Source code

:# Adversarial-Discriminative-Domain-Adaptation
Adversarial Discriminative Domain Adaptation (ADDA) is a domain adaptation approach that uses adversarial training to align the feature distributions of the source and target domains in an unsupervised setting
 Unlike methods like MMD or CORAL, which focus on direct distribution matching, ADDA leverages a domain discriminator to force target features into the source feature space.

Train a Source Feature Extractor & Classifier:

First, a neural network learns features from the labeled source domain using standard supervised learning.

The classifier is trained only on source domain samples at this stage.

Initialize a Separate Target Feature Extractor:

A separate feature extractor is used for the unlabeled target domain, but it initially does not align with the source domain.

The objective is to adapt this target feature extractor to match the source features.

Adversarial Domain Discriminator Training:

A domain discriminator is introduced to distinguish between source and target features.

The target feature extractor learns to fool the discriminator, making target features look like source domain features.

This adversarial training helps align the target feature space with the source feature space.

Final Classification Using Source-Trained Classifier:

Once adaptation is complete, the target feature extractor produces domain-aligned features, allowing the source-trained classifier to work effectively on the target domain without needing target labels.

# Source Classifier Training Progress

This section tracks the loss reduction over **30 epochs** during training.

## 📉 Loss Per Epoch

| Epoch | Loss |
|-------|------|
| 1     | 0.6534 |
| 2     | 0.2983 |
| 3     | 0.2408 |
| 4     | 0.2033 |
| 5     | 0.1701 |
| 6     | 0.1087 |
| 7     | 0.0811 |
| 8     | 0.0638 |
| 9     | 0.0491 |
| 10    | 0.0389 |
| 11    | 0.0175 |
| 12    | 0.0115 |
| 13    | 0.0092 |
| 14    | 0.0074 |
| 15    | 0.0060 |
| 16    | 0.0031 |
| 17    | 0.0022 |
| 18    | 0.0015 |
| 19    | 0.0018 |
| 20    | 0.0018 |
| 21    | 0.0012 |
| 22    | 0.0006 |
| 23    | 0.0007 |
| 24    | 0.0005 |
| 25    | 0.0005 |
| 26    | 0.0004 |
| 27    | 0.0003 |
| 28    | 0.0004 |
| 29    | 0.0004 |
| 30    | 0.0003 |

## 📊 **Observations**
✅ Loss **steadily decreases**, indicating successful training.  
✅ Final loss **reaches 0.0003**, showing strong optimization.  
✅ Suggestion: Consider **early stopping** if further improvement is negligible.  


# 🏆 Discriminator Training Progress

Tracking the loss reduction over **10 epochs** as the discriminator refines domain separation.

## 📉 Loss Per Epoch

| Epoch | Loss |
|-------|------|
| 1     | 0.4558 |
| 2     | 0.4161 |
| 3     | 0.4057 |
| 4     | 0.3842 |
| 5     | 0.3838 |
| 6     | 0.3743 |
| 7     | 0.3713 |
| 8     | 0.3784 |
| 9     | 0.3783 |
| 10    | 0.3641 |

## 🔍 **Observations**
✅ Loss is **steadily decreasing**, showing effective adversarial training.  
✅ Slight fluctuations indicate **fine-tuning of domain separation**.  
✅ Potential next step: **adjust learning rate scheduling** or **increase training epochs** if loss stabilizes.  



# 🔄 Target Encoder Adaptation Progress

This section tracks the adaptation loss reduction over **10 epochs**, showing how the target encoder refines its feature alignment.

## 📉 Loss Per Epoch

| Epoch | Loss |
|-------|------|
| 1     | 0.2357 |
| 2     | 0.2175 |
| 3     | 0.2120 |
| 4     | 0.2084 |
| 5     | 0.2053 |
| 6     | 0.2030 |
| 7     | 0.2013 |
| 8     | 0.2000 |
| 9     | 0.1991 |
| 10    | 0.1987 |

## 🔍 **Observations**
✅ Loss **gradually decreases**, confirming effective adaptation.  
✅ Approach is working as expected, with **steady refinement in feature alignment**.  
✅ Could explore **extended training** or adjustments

━━━━

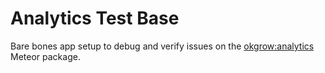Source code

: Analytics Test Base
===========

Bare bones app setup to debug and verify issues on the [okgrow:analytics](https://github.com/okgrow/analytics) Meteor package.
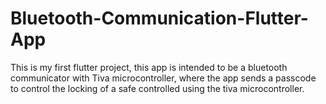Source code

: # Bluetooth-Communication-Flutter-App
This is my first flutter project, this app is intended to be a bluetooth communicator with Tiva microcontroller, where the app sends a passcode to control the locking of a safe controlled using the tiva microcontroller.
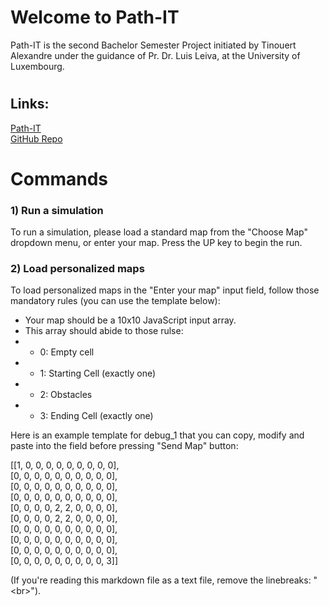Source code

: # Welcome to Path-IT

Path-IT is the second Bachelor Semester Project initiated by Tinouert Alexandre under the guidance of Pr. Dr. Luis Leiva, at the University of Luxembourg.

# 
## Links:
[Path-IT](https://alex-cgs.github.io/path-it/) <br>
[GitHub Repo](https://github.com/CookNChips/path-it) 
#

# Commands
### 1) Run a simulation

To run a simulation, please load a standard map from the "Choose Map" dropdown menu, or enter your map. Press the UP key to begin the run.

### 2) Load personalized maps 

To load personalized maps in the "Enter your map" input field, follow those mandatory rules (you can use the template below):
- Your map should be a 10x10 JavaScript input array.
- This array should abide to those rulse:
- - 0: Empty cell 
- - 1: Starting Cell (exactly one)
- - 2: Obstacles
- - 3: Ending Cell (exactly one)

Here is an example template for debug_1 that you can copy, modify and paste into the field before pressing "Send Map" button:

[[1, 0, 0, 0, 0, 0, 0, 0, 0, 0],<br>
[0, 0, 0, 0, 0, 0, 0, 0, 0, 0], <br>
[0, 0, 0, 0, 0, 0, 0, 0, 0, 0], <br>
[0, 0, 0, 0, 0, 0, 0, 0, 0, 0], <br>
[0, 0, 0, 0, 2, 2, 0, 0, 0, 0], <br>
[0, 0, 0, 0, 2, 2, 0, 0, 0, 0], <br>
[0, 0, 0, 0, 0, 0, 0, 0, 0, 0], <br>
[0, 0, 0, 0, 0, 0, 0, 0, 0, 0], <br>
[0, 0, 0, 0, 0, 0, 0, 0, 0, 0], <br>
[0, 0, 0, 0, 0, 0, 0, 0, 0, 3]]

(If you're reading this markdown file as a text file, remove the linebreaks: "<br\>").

━━━━

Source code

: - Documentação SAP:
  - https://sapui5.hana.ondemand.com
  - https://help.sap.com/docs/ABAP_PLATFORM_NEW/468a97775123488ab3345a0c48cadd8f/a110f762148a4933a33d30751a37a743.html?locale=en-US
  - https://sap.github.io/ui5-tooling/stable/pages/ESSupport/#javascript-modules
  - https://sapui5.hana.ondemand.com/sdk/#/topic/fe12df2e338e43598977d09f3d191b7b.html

━━━━

◆ ACTIVITY
What lines in the entries contain "into"? Report each one by copying it.

◆ RESULT
 Unlike methods like MMD or CORAL, which focus on direct distribution matching, ADDA leverages a domain discriminator to force target features into the source feature space.
Here is an example template for debug_1 that you can copy, modify and paste into the field before pressing "Send Map" button:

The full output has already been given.